Return, unchanged, every line starting at the one with "1.服务提供者，定义服务接口（该接口需单独打包，在服务提供方和消费方共享）" and running through the last line of the material below, with nothing else added.

· · · · · · ·

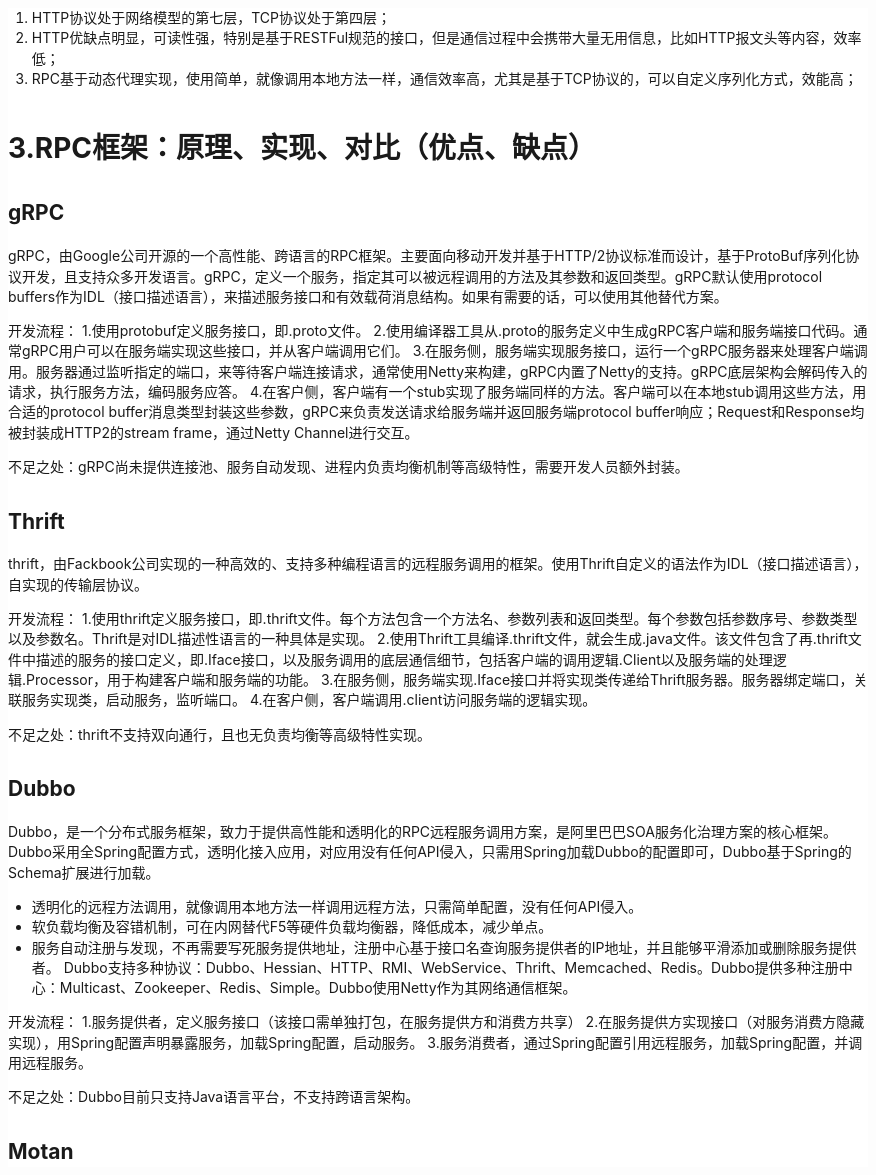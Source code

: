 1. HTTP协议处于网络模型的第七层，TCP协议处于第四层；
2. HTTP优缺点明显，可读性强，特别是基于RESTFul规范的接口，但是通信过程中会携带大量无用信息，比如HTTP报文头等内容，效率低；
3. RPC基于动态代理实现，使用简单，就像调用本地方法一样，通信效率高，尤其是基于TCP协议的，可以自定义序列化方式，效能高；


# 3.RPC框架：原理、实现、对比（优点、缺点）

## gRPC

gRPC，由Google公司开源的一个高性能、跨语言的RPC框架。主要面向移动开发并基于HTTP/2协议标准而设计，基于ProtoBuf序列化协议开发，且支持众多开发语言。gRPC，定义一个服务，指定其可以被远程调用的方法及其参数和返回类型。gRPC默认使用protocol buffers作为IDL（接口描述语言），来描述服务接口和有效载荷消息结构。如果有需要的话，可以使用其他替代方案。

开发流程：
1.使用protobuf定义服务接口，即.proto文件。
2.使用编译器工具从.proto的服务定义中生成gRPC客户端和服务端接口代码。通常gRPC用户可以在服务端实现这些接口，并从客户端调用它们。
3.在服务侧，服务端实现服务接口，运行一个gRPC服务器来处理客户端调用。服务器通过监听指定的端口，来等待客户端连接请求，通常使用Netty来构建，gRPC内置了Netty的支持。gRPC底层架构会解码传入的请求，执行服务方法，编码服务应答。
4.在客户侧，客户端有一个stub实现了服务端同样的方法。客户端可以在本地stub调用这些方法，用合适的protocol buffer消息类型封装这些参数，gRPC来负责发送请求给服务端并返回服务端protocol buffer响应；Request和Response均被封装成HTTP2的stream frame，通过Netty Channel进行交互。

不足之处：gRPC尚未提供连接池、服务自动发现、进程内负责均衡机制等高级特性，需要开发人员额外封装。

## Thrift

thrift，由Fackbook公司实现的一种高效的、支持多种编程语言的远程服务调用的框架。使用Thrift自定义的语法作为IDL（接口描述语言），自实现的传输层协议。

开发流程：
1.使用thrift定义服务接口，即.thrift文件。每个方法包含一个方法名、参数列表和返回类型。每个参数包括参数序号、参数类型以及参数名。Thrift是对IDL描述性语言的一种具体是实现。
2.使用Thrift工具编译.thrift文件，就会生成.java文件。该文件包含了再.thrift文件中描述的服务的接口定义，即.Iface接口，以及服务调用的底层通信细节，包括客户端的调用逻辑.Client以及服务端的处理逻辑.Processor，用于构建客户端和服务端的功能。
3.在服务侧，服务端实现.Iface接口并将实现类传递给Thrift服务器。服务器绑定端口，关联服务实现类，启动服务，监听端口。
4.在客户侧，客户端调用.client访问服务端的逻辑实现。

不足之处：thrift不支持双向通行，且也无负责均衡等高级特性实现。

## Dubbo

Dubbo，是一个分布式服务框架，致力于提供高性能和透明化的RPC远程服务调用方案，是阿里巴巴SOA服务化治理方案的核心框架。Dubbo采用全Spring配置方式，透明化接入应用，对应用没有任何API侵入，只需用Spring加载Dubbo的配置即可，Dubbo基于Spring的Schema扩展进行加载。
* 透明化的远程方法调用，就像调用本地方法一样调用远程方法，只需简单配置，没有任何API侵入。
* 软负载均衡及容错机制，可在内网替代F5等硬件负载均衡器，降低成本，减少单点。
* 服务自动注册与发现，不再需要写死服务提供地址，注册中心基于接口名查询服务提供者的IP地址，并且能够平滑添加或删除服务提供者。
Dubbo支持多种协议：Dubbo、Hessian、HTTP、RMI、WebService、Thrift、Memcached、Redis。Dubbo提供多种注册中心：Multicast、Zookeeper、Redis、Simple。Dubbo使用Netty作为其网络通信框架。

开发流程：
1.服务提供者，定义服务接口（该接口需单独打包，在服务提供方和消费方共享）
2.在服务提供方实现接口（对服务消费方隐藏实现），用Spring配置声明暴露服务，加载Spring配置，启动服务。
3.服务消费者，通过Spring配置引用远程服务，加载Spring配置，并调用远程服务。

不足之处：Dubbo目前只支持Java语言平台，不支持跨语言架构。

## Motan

· · · · · · ·

> _Answer box_:
1.服务提供者，定义服务接口（该接口需单独打包，在服务提供方和消费方共享）
2.在服务提供方实现接口（对服务消费方隐藏实现），用Spring配置声明暴露服务，加载Spring配置，启动服务。
3.服务消费者，通过Spring配置引用远程服务，加载Spring配置，并调用远程服务。

不足之处：Dubbo目前只支持Java语言平台，不支持跨语言架构。

## Motan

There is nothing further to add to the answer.